Kochani, proszę podzielcie się doświadczeniami, jeśli macie dzieci w szkole muzycznej. Plusy i minusy, bo musimy podjąć decyzję czy zapisać córkę czy nie. Magda ma 8 lat, uczy się grać na pianinie i jej nauczycielka sugeruje że warto próbować zdawać do szk muz. Instrument mamy, szkoła jest dwie ulice dalej więc sobie myślę może spróbować? Z drugiej strony słyszałam,że to reżim, dużo nauki, sama nie wiem. :confused:
ps czytam Was namiętnie, kilka razy wpisywałam ale zawsze mi "zjada", może teraz się uda:bigsmile:
Komentarz
O jak bardzo chciałabym mieć muzyczną dwie ulice a nie trzy dzielnice dalej... W naszej sytuacji to również szkoła organizacji czasu dla rodziców... Ale i tak warto. Będziemy zapisywać trzecie dziecko.
Ważne jest tylko by od początku dużo dziecko chwalić (szkoła nie zawsze jest w tym dobra...) i motywować, by się nie zniechęciło- potem strasznie trudno straty odrobić, nawet przy świetnych wynikach.
dużo nauki
zorganizowane zajęcia popołudniowe
zorganizowana nauka gry na instrumencie i teorii
zwykle dobre środowisko (dzieci i rodziców, którym zależy)
dodatkowe zajęcia ogólnorozwojowe (taniec, chór ittp.)
dużo nauki,
uczenie systemowe, szkolne, czasem nie uwzględnia upodobań dziecka, to może zniechęcać.
Zrezygnować zawsze można, to nie kolonia karna.
W chwilach załamania Wojtek chodzi do szkoły tylko dla tego nauczyciela.
-ogólny rozwój muzyczny
-jeśli dziecko ma zdolności w tym kierunku to powinno je rozwijać - to obowiązek rodziców nie podlegający dyskusji (jeśli jest tylko taka możliwość)
-kontakt z innym środowiskiem niż w szkole
-prawie za darmo w odróżnieniu od płatnych zajęć dodatkowych
Minusy:
- póki co brak czasu na inne zajęcia np.ruchowo-sportowe, itd. my musieliśmy zrezygnować z szachów ale myślę że jest to do przeskoczenia
Ważna rzecz aby szkoła była blisko aby dziecko mogło chodzić samo.
Jazda przez pół miasta to już wyzwanie - nie podjęlibyśmy się, ale wybieraliśmy mieszkanie celowo blisko szkoły wiedząc o zdolnoiściach dziecka.
Aha - czym innym zainteresowania czym innym zdolności.
Syn ma zdolności muzyczne ale zainteresowania inne.
Tradycje plastyczne często są w parze z muzycznymi.
Chodziłem do szkoły muzycznej, potem do liceum plastycznego, potem na ASP.
Nie żałuję czasu w szkole muzycznej.
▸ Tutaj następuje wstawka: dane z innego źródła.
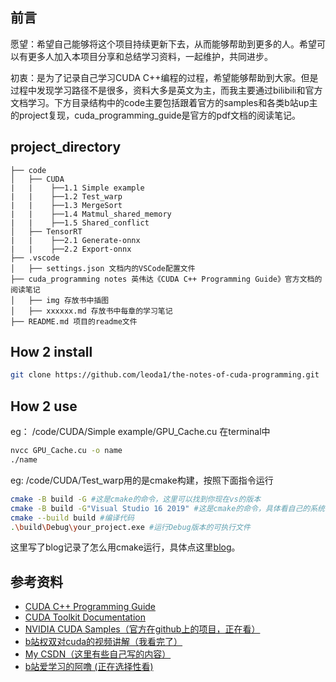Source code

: ## 前言
愿望：希望自己能够将这个项目持续更新下去，从而能够帮助到更多的人。希望可以有更多人加入本项目分享和总结学习资料，一起维护，共同进步。

初衷：是为了记录自己学习CUDA C++编程的过程，希望能够帮助到大家。但是过程中发现学习路径不是很多，资料大多是英文为主，而我主要通过bilibili和官方文档学习。下方目录结构中的code主要包括跟着官方的samples和各类b站up主的project复现，cuda_programming_guide是官方的pdf文档的阅读笔记。

## project_directory
```
├── code
│   ├── CUDA
|   |    ├──1.1 Simple example
|   |    ├──1.2 Test_warp
|   |    ├──1.3 MergeSort
|   |    ├──1.4 Matmul_shared_memory
|   |    ├──1.5 Shared_conflict
│   ├── TensorRT
|   |    ├──2.1 Generate-onnx
|   |    ├──2.2 Export-onnx
├── .vscode
│   ├── settings.json 文档内的VSCode配置文件
├── cuda_programming notes 英伟达《CUDA C++ Programming Guide》官方文档的阅读笔记
│   ├── img 存放书中插图
│   ├── xxxxxx.md 存放书中每章的学习笔记
├── README.md 项目的readme文件

```
## How 2 install
```sh
git clone https://github.com/leoda1/the-notes-of-cuda-programming.git
```
## How 2 use
eg：
/code/CUDA/Simple example/GPU_Cache.cu 在terminal中
```sh
nvcc GPU_Cache.cu -o name
./name
```
eg:
/code/CUDA/Test_warp用的是cmake构建，按照下面指令运行
```sh
cmake -B build -G #这是cmake的命令，这里可以找到你现在vs的版本
cmake -B build -G"Visual Studio 16 2019" #这是cmake的命令，具体看自己的系统
cmake --build build #编译代码
.\build\Debug\your_project.exe #运行Debug版本的可执行文件
```
这里写了blog记录了怎么用cmake运行，具体点这里[blog](https://blog.csdn.net/buuliuda/article/details/139101651?spm=1001.2014.3001.5502)。

## 参考资料
- [CUDA C++ Programming Guide](https://docs.nvidia.com/cuda/cuda-c-programming-guide/index.html)
- [CUDA Toolkit Documentation](https://docs.nvidia.com/cuda/)
- [NVIDIA CUDA Samples（官方在github上的项目，正在看）](https://github.com/NVIDIA/cuda-samples)
- [b站权双对cuda的视频讲解（我看完了）](https://www.bilibili.com/video/BV1sM4y1x7of?vd_source=85c9ce6d49ba579156fb1b41d0e606b3)
- [My CSDN（这里有些自己写的内容）](https://blog.csdn.net/buuliuda/category_12694574.html?spm=1001.2014.3001.5482)
- [b站爱学习的阿噜 (正在选择性看)](https://www.bilibili.com/video/BV1Sq4y1K7K6?vd_source=85c9ce6d49ba579156fb1b41d0e606b3)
Nie mam poczucia straconego dzieciństwa.
Nie wydaje mi się , ze dzieci tracą przez to, ze mniej czasu mają na bieganie po osiedlu.
Uczą się systematycznej pracy i będą mieć coś czym będą mogli zabłysnąć przed dziewczynami (niekoniecznie chamstwem) :tooth:
Są odważniejsze i rozwijają się pod względem artystycznym.
Nie muszą byś muzykami ale poszerzy sie krąg ich zainteresowań, będą inne :peace:
A to, ze trzeba ich dużo chwalić to fakt.
Nauczyciele są raczej skupieni na ich błędach, taka ich rola niestety
"Ruch fizyczny będzie. Biegiem do tramwaju."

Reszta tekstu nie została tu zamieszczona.